Subject: H. R. 3360 and additions thereto requested by Department of Justice. DEAR SIR: Request by the Assistant Attorney General that subject bill provide that any patent, or application for letters patent, may be seized by the Government if in the interest of national defense, seems very short sighted. I have wasted enough time on inventors to know that their incentive to invent is mainly represented by their hope for material reward. When that incentive is removed new inventions simply will not be patented-they will be kept secret.

I am neither inventor nor patent attorney, nor am I versed in the patent law, but my hard-headed patent lawyer says that the Government right now has the right to use the subject matter of any patent in the interest of national defense.

The aforesaid request just does not add up.

Yours very truly,

STREETER-AMET Co.,

H. G. BASQUIN,

President.

Hon. CHARLES KRAMER,

Chairman, House Patents Committee,

WESTCLOX,

LA SALLE, ILL., April 17, 1941.

House Office Building, Washington, D. C.

DEAR SIR: We are presenting herewith our views regarding H. R. 3360 and the modifications thereof proposed by the Department of Justice.
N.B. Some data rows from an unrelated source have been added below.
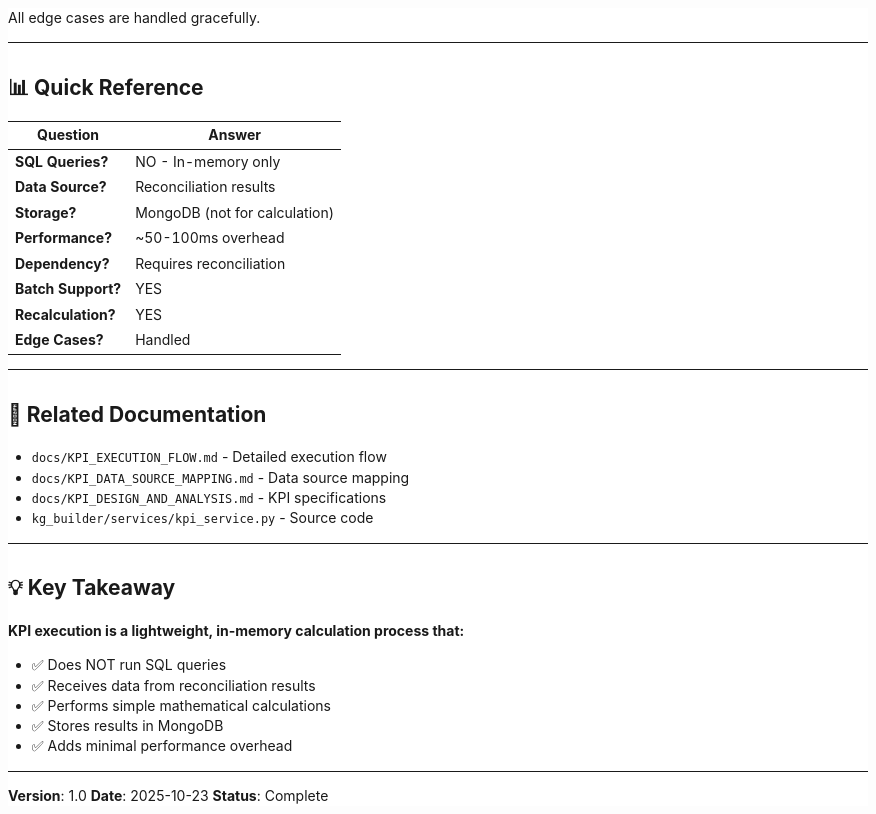 All edge cases are handled gracefully.

---

## 📊 Quick Reference

| Question | Answer |
|----------|--------|
| **SQL Queries?** | NO - In-memory only |
| **Data Source?** | Reconciliation results |
| **Storage?** | MongoDB (not for calculation) |
| **Performance?** | ~50-100ms overhead |
| **Dependency?** | Requires reconciliation |
| **Batch Support?** | YES |
| **Recalculation?** | YES |
| **Edge Cases?** | Handled |

---

## 🔗 Related Documentation

- `docs/KPI_EXECUTION_FLOW.md` - Detailed execution flow
- `docs/KPI_DATA_SOURCE_MAPPING.md` - Data source mapping
- `docs/KPI_DESIGN_AND_ANALYSIS.md` - KPI specifications
- `kg_builder/services/kpi_service.py` - Source code

---

## 💡 Key Takeaway

**KPI execution is a lightweight, in-memory calculation process that:**
- ✅ Does NOT run SQL queries
- ✅ Receives data from reconciliation results
- ✅ Performs simple mathematical calculations
- ✅ Stores results in MongoDB
- ✅ Adds minimal performance overhead

---

**Version**: 1.0
**Date**: 2025-10-23
**Status**: Complete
1. We believe that the purpose of H. R. 3360 is sound and that some legislation of this kind should be enacted. However, it appears to us that the original bill is too broad in its scope in that it denies injunctive relief with respect to all infringements of a patent which has been certified by a proper authority to be important or necessary to national defense and provides that the only remedy of the patentee shall be the right to sue for reasonable compensation for the infringing acts. Should the denial of injunctive relief not be limited to alleged infringing acts which are for national defense? Without such a limitation it would be impossible for a patentee to enjoin flagrant infringement of his patent by some unscrupulous competitor whose infringing manufacture, use, and sale was in no way related to or concerned with national defense. This might in many cases result in irreparable damage to the patentee and conceivably in the destruction of patentee's business, which of course could not be compensated for in a later suit for monetary damages.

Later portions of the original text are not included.